Submitted Photo Pheasants use seasonal home ranges of about 1 square mile (640 acres) but may move 10 miles to find winter cover. NDGF photo.

Context matters when you are comparing numbers and statistics. After a stock market dip and a follow up recovery, when the news hits with “The market is up 3%,” it doesn’t tell the whole story.

If a week before the market was down 5% and we’re hit with a “gain on a loss is still a loss,” it is a little closer to understanding the picture the numbers portray.

It’s similar in pheasants and wildlife when we look at numbers compared to historical data from the recent “good old days” of pheasant numbers and hunting a decade and a half ago.

Last year around 55,000 hunters harvested about 350,000 pheasants. In 2008, hunter numbers were almost twice as many with 107,000 hunters bagging around 1 million pheasants.

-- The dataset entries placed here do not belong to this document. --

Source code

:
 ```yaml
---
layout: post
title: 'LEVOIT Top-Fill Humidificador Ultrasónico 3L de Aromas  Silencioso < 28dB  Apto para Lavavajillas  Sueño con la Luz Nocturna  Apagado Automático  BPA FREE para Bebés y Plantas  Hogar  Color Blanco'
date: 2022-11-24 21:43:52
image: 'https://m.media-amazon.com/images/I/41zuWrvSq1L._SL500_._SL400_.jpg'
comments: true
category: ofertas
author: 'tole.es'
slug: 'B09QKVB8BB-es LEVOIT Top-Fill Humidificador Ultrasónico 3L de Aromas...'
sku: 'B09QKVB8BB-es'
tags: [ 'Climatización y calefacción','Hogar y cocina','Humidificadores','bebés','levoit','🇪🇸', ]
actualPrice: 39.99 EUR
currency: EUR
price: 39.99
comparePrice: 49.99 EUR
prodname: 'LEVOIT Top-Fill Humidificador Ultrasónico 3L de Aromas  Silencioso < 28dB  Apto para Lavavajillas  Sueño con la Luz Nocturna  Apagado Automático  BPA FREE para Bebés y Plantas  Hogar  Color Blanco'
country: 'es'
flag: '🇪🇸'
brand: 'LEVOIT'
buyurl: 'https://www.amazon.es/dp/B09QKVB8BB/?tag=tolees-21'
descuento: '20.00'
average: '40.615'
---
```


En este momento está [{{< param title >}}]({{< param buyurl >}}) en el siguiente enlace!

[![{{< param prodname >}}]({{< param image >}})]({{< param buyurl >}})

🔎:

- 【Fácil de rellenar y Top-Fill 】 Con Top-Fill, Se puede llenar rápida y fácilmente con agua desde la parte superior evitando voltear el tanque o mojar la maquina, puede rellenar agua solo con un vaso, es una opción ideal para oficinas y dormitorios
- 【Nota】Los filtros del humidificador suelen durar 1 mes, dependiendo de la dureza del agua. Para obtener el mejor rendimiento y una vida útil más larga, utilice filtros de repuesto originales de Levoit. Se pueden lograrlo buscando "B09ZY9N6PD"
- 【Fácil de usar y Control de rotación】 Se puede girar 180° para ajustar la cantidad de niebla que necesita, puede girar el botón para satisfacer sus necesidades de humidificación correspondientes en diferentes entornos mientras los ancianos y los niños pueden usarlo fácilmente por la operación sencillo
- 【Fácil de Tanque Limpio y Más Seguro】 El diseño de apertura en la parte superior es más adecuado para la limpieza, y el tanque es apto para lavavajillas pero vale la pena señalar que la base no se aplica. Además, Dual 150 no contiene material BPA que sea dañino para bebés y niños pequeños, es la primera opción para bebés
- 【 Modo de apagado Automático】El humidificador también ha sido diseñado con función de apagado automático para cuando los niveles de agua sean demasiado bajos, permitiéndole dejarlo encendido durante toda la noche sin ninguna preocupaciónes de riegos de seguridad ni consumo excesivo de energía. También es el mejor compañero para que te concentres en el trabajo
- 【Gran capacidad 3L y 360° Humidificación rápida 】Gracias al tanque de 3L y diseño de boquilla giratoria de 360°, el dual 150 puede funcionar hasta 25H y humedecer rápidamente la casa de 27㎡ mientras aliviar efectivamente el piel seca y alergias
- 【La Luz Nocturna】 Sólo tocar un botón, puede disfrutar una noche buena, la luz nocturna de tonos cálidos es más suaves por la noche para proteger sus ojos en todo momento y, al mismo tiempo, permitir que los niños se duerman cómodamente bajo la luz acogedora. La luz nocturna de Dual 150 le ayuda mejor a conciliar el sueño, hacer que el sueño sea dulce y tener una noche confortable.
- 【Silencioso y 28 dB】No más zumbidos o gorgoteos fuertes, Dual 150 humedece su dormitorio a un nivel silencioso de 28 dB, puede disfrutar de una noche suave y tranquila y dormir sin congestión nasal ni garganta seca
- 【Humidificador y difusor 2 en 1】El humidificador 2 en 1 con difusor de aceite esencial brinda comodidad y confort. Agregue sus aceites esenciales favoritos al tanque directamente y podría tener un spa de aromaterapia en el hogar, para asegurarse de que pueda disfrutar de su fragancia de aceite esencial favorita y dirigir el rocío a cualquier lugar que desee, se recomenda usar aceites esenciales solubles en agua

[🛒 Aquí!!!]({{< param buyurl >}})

Believe it or not, back then southeastern North Dakota’s pheasant density was just slightly higher than the traditional leader of southwestern North Dakota. CRP acres were more than twice the amount today and with a million acres of Private Land Open to Sportsmen did we know how good we had it?

Before you get ahead of yourself, remember a few key points with pheasant crowing counts indicating a stronger adult population and the typical pheasant clutch of 12 eggs, with half of those making into the fall population, the potential recovery of pheasants is much more rapid than, say, deer.

Let’s take a closer look at exactly what a pheasant population in North Dakota needs.

An ideal landscape for pheasants consists of about 70% cropland (approximately 30% row crops and 40% small grains) and 30% hay land or grassland, of which 10-15% is undisturbed nesting cover (not hayed until Aug. 1 or later). This combination of food and cover provides the needed pheasant life requisites.

A drinking water source is not a life necessity for pheasants as they get sufficient water intake from dew, frost and food sources.

The leading causes of mortality in adult pheasants are winter exposure and predation, rather than hunter harvest or dry conditions (note: extreme drought can negatively impact egg-laying and chick survival).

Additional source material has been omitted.